Ouviu-se um murmúrio denso, que foi crescendo até se converter, de novo, em gritaria. De seguida, vários homens abriram caminho, avançando até à porta da mesquita. Entre eles destacava-se um, alto, de constituição delgada e com uma barba ruiva cuidada que, fazendo-se ouvir acima dos demais, disse: - Aqui estou!

As línguas emudeceram-se e todos os olhos se fixaram nele, antes de se voltarem, curiosos, para ver a reacção do wali. Este, olhando com condescendência para o homem alto de barba ruiva, disse: - Sulayman Aben Martin, meu amigo, hoje é sexta-feira e acabámos de colocar os nossos corações nas mãos do criador. O que pode perturbar as vossas almas ao ponto de se reunirem aqui, armando esta confusão?
A multidão exaltou-se e irrompeu de novo um murmúrio ensurdecedor e confuso. Até que o chefe da guarda gritou com severidade: - Silêncio! Deixem que o cádi dos muladis responda!
As vozes silenciaram-se. O tal de Sulayman endireitou-se e, com uma expressão angustiada, falou do seguinte modo: - Wali Mahmud al-Meridi, governador e juiz supremo de Mérida, nenhum dos que aqui estão deseja estragar-lhe a sexta-feira, nem trazer à sua alma preocupações maiores do que aquelas próprias da dignidade do seu cargo. Deus é o Criador e o Senhor, que dispõe segundo os seus desejos. Ele diz "" e existimos; ‘não sejas’ e não existimos. E quem entre nós pode acrescentar ou retirar algo àquilo que decidiu sobre as nossas vidas? Nem eu, que o Todo-Poderoso me livre, acrescentarei nada esta manhã àquilo que o mafti disse, com toda a sabedoria, no sermão, no minbar da mesquita de Aljama. Mas bem o sabem todos os fiéis aqui reunidos que pregou sobre a purificação, a base da fidelidade dos crentes para com Deus único e o Seu Profeta Maomé e o cerne da honestidade que um homem deve a si mesmo e aos outros.

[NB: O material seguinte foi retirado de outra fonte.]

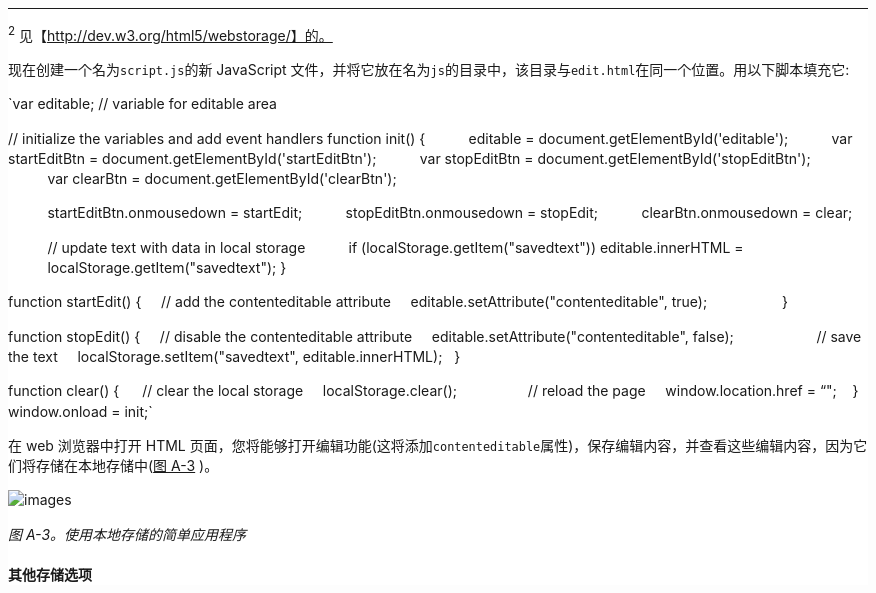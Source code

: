 __________

<sup>2</sup> 见【http://dev.w3.org/html5/webstorage/】的。

现在创建一个名为`script.js`的新 JavaScript 文件，并将它放在名为`js`的目录中，该目录与`edit.html`在同一个位置。用以下脚本填充它:

`var editable; // variable for editable area

// initialize the variables and add event handlers
function init()
{
          editable = document.getElementById('editable');
          var startEditBtn = document.getElementById('startEditBtn');
          var stopEditBtn = document.getElementById('stopEditBtn');
          var clearBtn = document.getElementById('clearBtn');

          startEditBtn.onmousedown = startEdit;
          stopEditBtn.onmousedown = stopEdit;
          clearBtn.onmousedown = clear;

          // update text with data in local storage
          if (localStorage.getItem("savedtext")) editable.innerHTML =
          localStorage.getItem("savedtext");
}

function startEdit()
{
    // add the contenteditable attribute
    editable.setAttribute("contenteditable", true);                  
}

function stopEdit()
{
    // disable the contenteditable attribute
    editable.setAttribute("contenteditable", false);                
    // save the text
    localStorage.setItem("savedtext", editable.innerHTML);  
}

function clear()
{` `    // clear the local storage
    localStorage.clear();             
    // reload the page
    window.location.href = “";   
}
window.onload = init;`

在 web 浏览器中打开 HTML 页面，您将能够打开编辑功能(这将添加`contenteditable`属性)，保存编辑内容，并查看这些编辑内容，因为它们将存储在本地存储中([图 A-3](#fig_A_3) )。

![images](images/0A03.jpg)

*图 A-3。使用本地存储的简单应用程序*

#### 其他存储选项
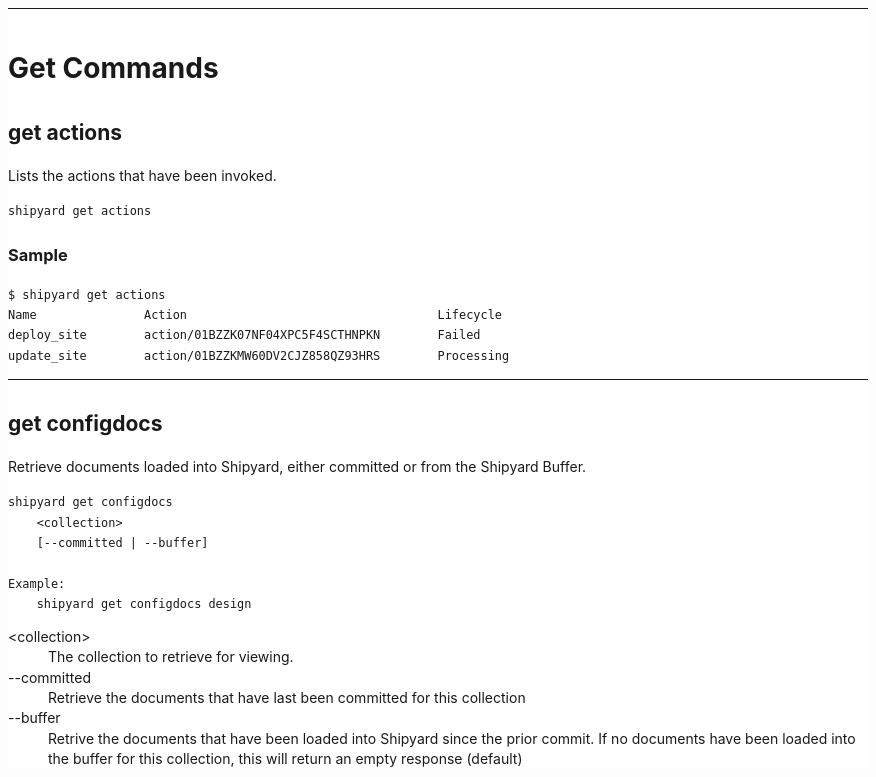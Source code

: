 
---

# Get Commands
## get actions
Lists the actions that have been invoked.
```
shipyard get actions
```

### Sample
```
$ shipyard get actions
Name               Action                                   Lifecycle
deploy_site        action/01BZZK07NF04XPC5F4SCTHNPKN        Failed
update_site        action/01BZZKMW60DV2CJZ858QZ93HRS        Processing
```

---

## get configdocs
Retrieve documents loaded into Shipyard, either committed or from the
Shipyard Buffer.
```
shipyard get configdocs
    <collection>
    [--committed | --buffer]

Example:
    shipyard get configdocs design
```
<dl>
  <dt>&lt;collection&gt;</dt>
  <dd>
    The collection to retrieve for viewing.
  </dd>
  <dt>--committed</dt>
  <dd>
    Retrieve the documents that have last been committed for this
    collection
  </dd>
  <dt>--buffer</dt>
  <dd>
    Retrive the documents that have been loaded into Shipyard
    since the prior commit. If no documents have been loaded
    into the buffer for this collection, this will return an empty
    response (default)
  </dd>
</dl>
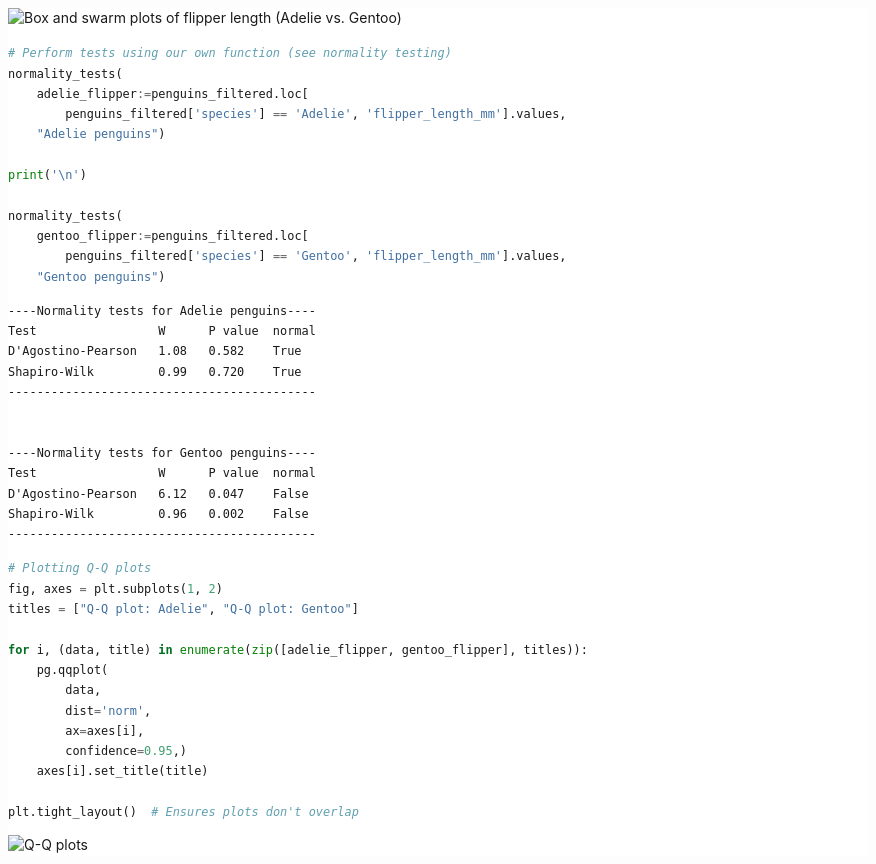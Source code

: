 
    
![Box and swarm plots of flipper length (Adelie vs. Gentoo)](30%20-%20Comparing%20Two%20Unpaired%20Means_files/30%20-%20Comparing%20Two%20Unpaired%20Means_61_0.png)
    



```python
# Perform tests using our own function (see normality testing)
normality_tests(
    adelie_flipper:=penguins_filtered.loc[
        penguins_filtered['species'] == 'Adelie', 'flipper_length_mm'].values,
    "Adelie penguins")

print('\n')

normality_tests(
    gentoo_flipper:=penguins_filtered.loc[
        penguins_filtered['species'] == 'Gentoo', 'flipper_length_mm'].values,
    "Gentoo penguins")
```

    ----Normality tests for Adelie penguins----
    Test                 W      P value  normal
    D'Agostino-Pearson   1.08   0.582    True
    Shapiro-Wilk         0.99   0.720    True
    -------------------------------------------
    
    
    ----Normality tests for Gentoo penguins----
    Test                 W      P value  normal
    D'Agostino-Pearson   6.12   0.047    False
    Shapiro-Wilk         0.96   0.002    False
    -------------------------------------------
    


```python
# Plotting Q-Q plots
fig, axes = plt.subplots(1, 2)
titles = ["Q-Q plot: Adelie", "Q-Q plot: Gentoo"]

for i, (data, title) in enumerate(zip([adelie_flipper, gentoo_flipper], titles)):
    pg.qqplot(
        data,
        dist='norm',
        ax=axes[i],
        confidence=0.95,)
    axes[i].set_title(title)

plt.tight_layout()  # Ensures plots don't overlap
```


    
![Q-Q plots](30%20-%20Comparing%20Two%20Unpaired%20Means_files/30%20-%20Comparing%20Two%20Unpaired%20Means_63_0.png)
    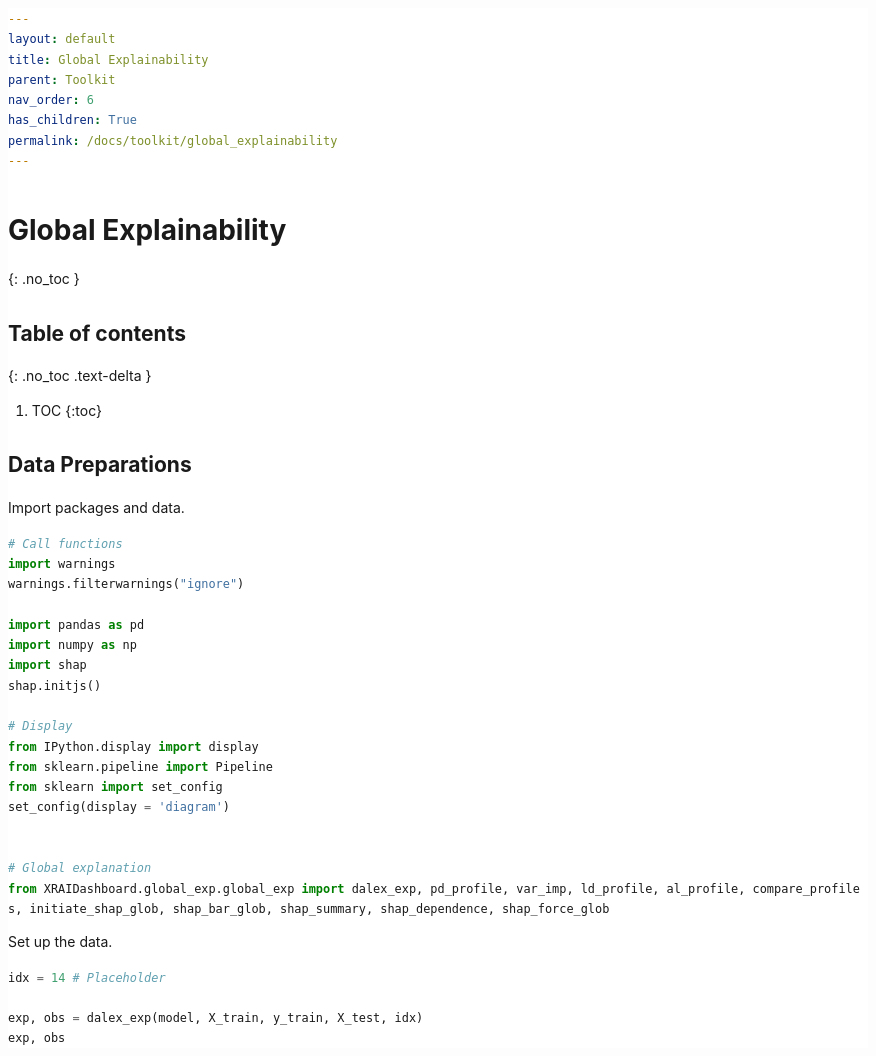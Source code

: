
 ```yaml
---
layout: default
title: Global Explainability
parent: Toolkit
nav_order: 6
has_children: True
permalink: /docs/toolkit/global_explainability
---
```


# Global Explainability
{: .no_toc }

## Table of contents
{: .no_toc .text-delta }

1. TOC
{:toc}

## Data Preparations

Import packages and data.

```python
# Call functions
import warnings
warnings.filterwarnings("ignore")

import pandas as pd
import numpy as np
import shap
shap.initjs()

# Display
from IPython.display import display
from sklearn.pipeline import Pipeline
from sklearn import set_config
set_config(display = 'diagram')


# Global explanation
from XRAIDashboard.global_exp.global_exp import dalex_exp, pd_profile, var_imp, ld_profile, al_profile, compare_profiles, initiate_shap_glob, shap_bar_glob, shap_summary, shap_dependence, shap_force_glob
```

Set up the data.

```python
idx = 14 # Placeholder

exp, obs = dalex_exp(model, X_train, y_train, X_test, idx)
exp, obs
```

Sulayman teve de interromper o seu discurso, já que todos à sua volta tinham começado a aplaudir. Então o wali ergueu nervosamente as mãos e exclamou: - Deixem-no terminar! Como posso saber o que vos traz, aqui, se não param com este escândalo? O cádi dos muladis elevou de novo a voz e disse: - A nossa cidade não está feliz! Foi um ano muito mau para todos. Não parou de chover desde o fim do jejum e as colheitas ficaram arruinadas, as estradas estão intransitáveis e não há, forma de se tirar nada das hortas. É verdade que há erva com fartura, mas as ovelhas têm os cascos doentes por causa de tanta água... O Todo-Poderoso assim o quis! Bendita seja a sua vontade! Pois Ele dá e tira e ninguém ousará questionar os seus desígnios.


Mas, apesar de ter sido tão desfavorável o tempo e tão grandes as perdas, nem por isso diminuíram os impostos, sendo sim cada vez maiores. As pessoas estão desesperadas!
As vozes intensificaram-se. Alguns gritavam furiosos: - É uma injustiça! Não podemos pagar! De onde é que vamos tirar o dinheiro? Como vamos dar de comer aos nossos filhos? Como vamos viver? Alá nos defenda! Justiça! Justiça e honestidade em nome de Alá!
Embora o wali Mahmud se esforçasse por aparentar calma, o seu rosto começava a deixar transparecer a inquietação que o dominava. Em gesto de aviso, o secretário particular aproximou-se dele e aconselhou-o entre dentes: - Será melhor ir para o palácio. Isto pode tornar-se complicado... O chefe da guarda ordenou aos guardas que se pusessem diante do cortejo. As pessoas afastaram-se com grande relutância e continuaram a gritar bastante alto: - Alá é Grande! Justiça em seu nome! Misericórdia! Baixem os impostos!...
Por seu lado, o cádi dos muladis e os seus companheiros tentavam recuperar a ordem para continuar a conversa, mas a turba não estava disposta a ouvir ninguém, apenas querendo manifestar a sua raiva». In Jesús Sánchez Alalid, Alcazaba, Ediciones Planeta, 2012, A Última Muralha, Mouros, Cristãos e Judeus unidos pelo Direito à Liberdade, Marcador Editora, 2012, ISBN -978-989-8470-57-7.